[ABOUT THIS TASK] Below are the records; copy exactly the stretch from the line containing "Etik tarafında verilen" through the line containing "Şimdi aranızdan bazıları", both ends included, and nothing else.

[SUPPLIED RECORDS]
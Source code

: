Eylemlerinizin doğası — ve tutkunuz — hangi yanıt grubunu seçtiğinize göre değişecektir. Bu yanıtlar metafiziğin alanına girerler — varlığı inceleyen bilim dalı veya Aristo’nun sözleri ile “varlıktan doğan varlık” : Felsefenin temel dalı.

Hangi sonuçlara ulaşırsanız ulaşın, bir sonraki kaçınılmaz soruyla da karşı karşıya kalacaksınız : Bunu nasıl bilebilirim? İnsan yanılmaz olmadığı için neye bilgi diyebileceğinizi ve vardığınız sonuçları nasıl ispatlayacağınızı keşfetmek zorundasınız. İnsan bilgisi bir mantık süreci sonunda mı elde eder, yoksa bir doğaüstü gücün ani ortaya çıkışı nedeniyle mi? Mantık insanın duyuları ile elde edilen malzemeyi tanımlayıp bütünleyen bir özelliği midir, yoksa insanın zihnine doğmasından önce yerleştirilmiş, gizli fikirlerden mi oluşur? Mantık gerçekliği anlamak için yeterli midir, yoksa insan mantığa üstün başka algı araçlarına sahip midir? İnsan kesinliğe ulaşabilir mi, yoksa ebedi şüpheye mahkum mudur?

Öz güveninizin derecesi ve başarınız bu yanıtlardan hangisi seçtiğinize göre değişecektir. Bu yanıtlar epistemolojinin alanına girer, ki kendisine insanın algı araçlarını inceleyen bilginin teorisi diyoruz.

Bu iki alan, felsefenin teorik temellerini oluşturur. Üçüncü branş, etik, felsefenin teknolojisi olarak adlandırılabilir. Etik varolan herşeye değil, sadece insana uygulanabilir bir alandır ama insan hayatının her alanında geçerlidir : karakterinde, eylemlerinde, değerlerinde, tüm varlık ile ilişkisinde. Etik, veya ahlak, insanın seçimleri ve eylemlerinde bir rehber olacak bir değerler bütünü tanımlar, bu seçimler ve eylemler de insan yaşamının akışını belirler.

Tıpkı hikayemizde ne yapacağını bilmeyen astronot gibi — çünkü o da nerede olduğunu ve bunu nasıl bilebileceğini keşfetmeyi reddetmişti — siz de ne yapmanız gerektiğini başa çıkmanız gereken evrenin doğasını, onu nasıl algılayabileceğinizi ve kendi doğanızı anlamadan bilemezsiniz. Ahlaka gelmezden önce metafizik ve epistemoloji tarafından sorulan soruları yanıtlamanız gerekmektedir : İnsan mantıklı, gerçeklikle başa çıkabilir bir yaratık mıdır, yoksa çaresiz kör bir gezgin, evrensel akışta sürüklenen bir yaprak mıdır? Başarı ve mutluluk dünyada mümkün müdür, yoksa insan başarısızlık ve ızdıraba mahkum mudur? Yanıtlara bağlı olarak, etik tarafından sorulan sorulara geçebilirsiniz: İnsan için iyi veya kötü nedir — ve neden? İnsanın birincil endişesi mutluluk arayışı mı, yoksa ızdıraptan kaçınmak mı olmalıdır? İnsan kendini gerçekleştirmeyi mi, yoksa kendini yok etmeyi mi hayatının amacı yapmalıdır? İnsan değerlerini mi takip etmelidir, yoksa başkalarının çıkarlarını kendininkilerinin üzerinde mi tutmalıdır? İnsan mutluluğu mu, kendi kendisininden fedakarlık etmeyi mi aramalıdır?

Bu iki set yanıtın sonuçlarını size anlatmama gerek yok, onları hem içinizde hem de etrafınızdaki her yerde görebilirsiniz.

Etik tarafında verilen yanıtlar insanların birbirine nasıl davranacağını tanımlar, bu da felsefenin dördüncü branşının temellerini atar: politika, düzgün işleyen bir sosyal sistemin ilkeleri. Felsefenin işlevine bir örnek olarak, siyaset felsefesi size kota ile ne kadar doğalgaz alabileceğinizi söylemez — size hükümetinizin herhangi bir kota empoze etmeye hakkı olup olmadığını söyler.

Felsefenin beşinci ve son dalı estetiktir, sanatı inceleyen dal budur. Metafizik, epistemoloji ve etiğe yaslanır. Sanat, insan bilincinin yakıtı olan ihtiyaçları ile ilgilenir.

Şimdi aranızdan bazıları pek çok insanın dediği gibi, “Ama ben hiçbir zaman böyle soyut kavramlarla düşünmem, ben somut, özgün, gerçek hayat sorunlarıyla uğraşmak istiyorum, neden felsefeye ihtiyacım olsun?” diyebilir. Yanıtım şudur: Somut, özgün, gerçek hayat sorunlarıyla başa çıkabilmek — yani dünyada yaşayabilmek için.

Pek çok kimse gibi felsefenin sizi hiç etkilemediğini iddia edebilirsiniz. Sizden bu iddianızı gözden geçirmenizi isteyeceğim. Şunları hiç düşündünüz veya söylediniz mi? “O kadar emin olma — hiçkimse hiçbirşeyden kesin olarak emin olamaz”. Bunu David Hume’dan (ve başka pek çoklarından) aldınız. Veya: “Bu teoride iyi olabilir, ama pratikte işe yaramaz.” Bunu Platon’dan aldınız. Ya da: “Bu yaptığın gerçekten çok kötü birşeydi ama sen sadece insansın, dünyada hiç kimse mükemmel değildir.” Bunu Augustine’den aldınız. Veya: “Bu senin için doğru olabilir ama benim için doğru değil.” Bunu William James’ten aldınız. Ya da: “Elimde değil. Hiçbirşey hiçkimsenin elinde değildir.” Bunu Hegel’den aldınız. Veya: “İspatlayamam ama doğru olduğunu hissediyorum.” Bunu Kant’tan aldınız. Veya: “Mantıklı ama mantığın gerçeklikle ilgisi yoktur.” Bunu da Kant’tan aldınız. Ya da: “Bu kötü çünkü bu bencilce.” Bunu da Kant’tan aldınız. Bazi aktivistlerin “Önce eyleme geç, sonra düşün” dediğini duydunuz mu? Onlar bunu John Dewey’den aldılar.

[TASK OUTPUT]
Etik tarafında verilen yanıtlar insanların birbirine nasıl davranacağını tanımlar, bu da felsefenin dördüncü branşının temellerini atar: politika, düzgün işleyen bir sosyal sistemin ilkeleri. Felsefenin işlevine bir örnek olarak, siyaset felsefesi size kota ile ne kadar doğalgaz alabileceğinizi söylemez — size hükümetinizin herhangi bir kota empoze etmeye hakkı olup olmadığını söyler.

Felsefenin beşinci ve son dalı estetiktir, sanatı inceleyen dal budur. Metafizik, epistemoloji ve etiğe yaslanır. Sanat, insan bilincinin yakıtı olan ihtiyaçları ile ilgilenir.

Şimdi aranızdan bazıları pek çok insanın dediği gibi, “Ama ben hiçbir zaman böyle soyut kavramlarla düşünmem, ben somut, özgün, gerçek hayat sorunlarıyla uğraşmak istiyorum, neden felsefeye ihtiyacım olsun?” diyebilir. Yanıtım şudur: Somut, özgün, gerçek hayat sorunlarıyla başa çıkabilmek — yani dünyada yaşayabilmek için.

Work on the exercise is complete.